I was fortunate in that I began my own work developing corpora after legal issues began to emerge from the first efforts at sharing digital corpora. When humanists first began developing textual databases in the 1970s and 1980s, scholars had little understanding of copyright law (which, one could argue, really means that copyright law often does not reflect scholarly standards). Many assumed that the reconstructed texts in Classical Greek and Latin critical editions are in the public domain. The fact that a preponderance of experts in the field made this decision — in fact, operated under this assumption — provides evidence about what copyright law should dictate. In fact, explicit legislation does enable editors in some countries to exercise monopoly control over reconstructed texts for a period of time. I don’t know any editors who personally use that right to restrict access to their work — all the editors I know want their work to circulate as widely as possible. But editors sign contracts that give commercial publishers exclusive rights to their work. These publishers have lawyers and, if the perceived loss justifies the investment in legal fees, they can sue individual scholars. Even when textual data is in the public domain, commercial vendors (whether belonging to a for-profit corporation or a non-profit university) can (and often will) sue those who redistribute that public domain data on the basis of contract law. We work hard to make sure that we respect both copyright and contract law.

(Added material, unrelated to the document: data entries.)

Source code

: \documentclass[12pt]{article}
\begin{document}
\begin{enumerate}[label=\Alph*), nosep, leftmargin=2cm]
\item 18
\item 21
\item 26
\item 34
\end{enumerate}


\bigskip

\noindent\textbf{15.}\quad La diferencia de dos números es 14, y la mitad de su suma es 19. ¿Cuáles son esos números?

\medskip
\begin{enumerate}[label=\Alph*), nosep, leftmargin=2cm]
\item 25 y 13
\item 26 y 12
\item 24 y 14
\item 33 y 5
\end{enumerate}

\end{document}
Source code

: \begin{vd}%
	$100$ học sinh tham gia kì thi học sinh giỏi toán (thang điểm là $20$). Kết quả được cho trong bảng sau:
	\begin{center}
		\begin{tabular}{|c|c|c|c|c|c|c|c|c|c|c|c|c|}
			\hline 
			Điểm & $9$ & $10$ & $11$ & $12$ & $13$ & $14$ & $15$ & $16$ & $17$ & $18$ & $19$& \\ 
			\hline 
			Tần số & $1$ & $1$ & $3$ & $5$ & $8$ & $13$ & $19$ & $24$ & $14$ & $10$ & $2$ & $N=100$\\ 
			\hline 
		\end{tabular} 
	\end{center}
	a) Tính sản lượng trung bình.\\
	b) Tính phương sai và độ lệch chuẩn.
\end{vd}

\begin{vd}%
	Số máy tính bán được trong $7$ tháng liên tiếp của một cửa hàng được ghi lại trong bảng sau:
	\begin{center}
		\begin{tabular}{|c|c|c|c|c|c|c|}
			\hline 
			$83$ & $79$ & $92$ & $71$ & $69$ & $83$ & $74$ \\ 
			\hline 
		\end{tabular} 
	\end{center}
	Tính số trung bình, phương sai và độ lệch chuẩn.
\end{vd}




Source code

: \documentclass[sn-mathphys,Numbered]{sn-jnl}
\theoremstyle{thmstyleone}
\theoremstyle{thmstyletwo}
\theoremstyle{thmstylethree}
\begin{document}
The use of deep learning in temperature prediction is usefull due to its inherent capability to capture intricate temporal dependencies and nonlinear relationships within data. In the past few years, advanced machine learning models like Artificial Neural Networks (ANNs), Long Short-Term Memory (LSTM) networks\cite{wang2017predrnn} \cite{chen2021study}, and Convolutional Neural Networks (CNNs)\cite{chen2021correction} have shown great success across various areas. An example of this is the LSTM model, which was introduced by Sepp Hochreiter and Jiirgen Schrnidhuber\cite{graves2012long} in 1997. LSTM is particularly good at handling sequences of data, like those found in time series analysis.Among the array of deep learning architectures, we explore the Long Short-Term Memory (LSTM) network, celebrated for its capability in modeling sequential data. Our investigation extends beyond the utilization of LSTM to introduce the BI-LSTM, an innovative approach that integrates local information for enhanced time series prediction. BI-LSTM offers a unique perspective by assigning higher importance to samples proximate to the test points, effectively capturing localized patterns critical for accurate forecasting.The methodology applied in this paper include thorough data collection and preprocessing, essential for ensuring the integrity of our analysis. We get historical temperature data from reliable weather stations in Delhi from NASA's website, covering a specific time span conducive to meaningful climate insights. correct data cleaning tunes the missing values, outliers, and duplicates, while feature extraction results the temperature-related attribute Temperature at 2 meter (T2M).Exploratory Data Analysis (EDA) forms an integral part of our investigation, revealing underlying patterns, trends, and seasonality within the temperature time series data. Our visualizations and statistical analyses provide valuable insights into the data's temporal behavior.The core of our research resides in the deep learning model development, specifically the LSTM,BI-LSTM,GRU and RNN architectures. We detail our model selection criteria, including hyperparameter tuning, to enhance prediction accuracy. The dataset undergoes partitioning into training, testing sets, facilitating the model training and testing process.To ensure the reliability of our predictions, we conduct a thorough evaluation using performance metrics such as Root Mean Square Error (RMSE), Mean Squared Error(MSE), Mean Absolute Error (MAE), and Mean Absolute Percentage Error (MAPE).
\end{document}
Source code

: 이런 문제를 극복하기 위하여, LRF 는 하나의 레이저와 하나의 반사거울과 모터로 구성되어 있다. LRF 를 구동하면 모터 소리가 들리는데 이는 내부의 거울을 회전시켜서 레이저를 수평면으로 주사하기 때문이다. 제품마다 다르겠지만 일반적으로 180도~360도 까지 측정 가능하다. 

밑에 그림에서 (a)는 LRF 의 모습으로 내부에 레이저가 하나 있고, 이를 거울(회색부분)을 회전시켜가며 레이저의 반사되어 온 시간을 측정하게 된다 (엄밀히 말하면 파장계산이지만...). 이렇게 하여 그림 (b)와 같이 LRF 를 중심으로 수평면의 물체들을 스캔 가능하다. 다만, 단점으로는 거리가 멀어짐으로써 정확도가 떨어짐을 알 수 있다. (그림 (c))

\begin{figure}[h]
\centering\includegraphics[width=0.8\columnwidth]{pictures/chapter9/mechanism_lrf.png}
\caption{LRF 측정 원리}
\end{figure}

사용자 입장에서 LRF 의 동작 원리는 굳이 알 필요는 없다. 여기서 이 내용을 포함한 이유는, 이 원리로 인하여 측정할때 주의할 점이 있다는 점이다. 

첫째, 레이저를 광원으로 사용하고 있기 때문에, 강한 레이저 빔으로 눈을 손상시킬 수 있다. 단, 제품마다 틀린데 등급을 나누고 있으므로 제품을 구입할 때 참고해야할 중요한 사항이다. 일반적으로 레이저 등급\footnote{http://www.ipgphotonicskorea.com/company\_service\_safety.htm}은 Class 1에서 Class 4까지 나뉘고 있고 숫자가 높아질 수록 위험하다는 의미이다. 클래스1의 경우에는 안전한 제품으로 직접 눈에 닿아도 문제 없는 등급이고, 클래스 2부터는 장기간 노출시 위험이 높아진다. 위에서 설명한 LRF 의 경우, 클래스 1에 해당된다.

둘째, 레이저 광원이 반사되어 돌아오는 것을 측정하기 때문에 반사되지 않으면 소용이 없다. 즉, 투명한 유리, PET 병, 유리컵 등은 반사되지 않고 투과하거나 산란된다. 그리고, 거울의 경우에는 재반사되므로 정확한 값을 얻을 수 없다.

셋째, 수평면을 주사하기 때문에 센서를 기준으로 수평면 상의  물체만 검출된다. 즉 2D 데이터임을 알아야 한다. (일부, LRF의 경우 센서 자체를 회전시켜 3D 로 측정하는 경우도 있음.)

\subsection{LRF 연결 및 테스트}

Given sufficient funding, the following categories of data can be digitized and made available as open data under the kind of CC license upon which modern philology must depend:

Reconstructed texts: Reconstructed texts constitute the running text as reconstructed in an edition without accompanying textual notes, modern language translations introduction, etc. We can use scientific editions from Germany that were published 25 or more years ago (thus, in early 2015 we can use scientific editions published through the beginning of 1990). The EU has passed a regulation allowing its member nations to exert such copyright for up to 30 years but Germany has not taken advantage of this EU opportunity nor has any other major producer of Greek and Latin texts. For pragmatic purposes, we will initially assume that every other nation but Germany (where support for open access and open data have strong public and political support) is liable to enact such a law. We will thus focus in 2015 on digitizing European editions outside of Germany published through 1985, in 2016 through 1986 etc. Here the goal is to have as many TEI XML transcriptions as possible and to help researchers visualize the degree to which different editions differ and to be able to compare different editions.

Textual notes: The argument has been made that the textual notes are not part of the reconstructed text and constitute a separate copyrightable work. Insofar as textual notes are a scholarly activity, they should aspire to be an annotated database and thus should be receivng only 15 years of protection under EU database regulations (http://ec.europa.eu/internal_market/copyright/prot-databases/). The argument has also been made that the textual notes not only do not belong to a scientific edition but also constitute another form of creative expression and that commercial publishers should be able to monopolize them for the life of the editor plus 70 years. We will, for now, focus on mining textual notes from editions where the editor died 70 or more years ago. In practice, that means that we are working with the apparatus criticus of editions published in the 1920s and 1930s. Here our goal is to have a maximally clean searchable text but not to add substantive TEI XML markup that captures the structure of the textual notes — the structure of these notes tend to be complicated and inconsistent. Our pragmatic goal is to support “image front searching,” so that scholars can find words in the textual notes and then see the original page images.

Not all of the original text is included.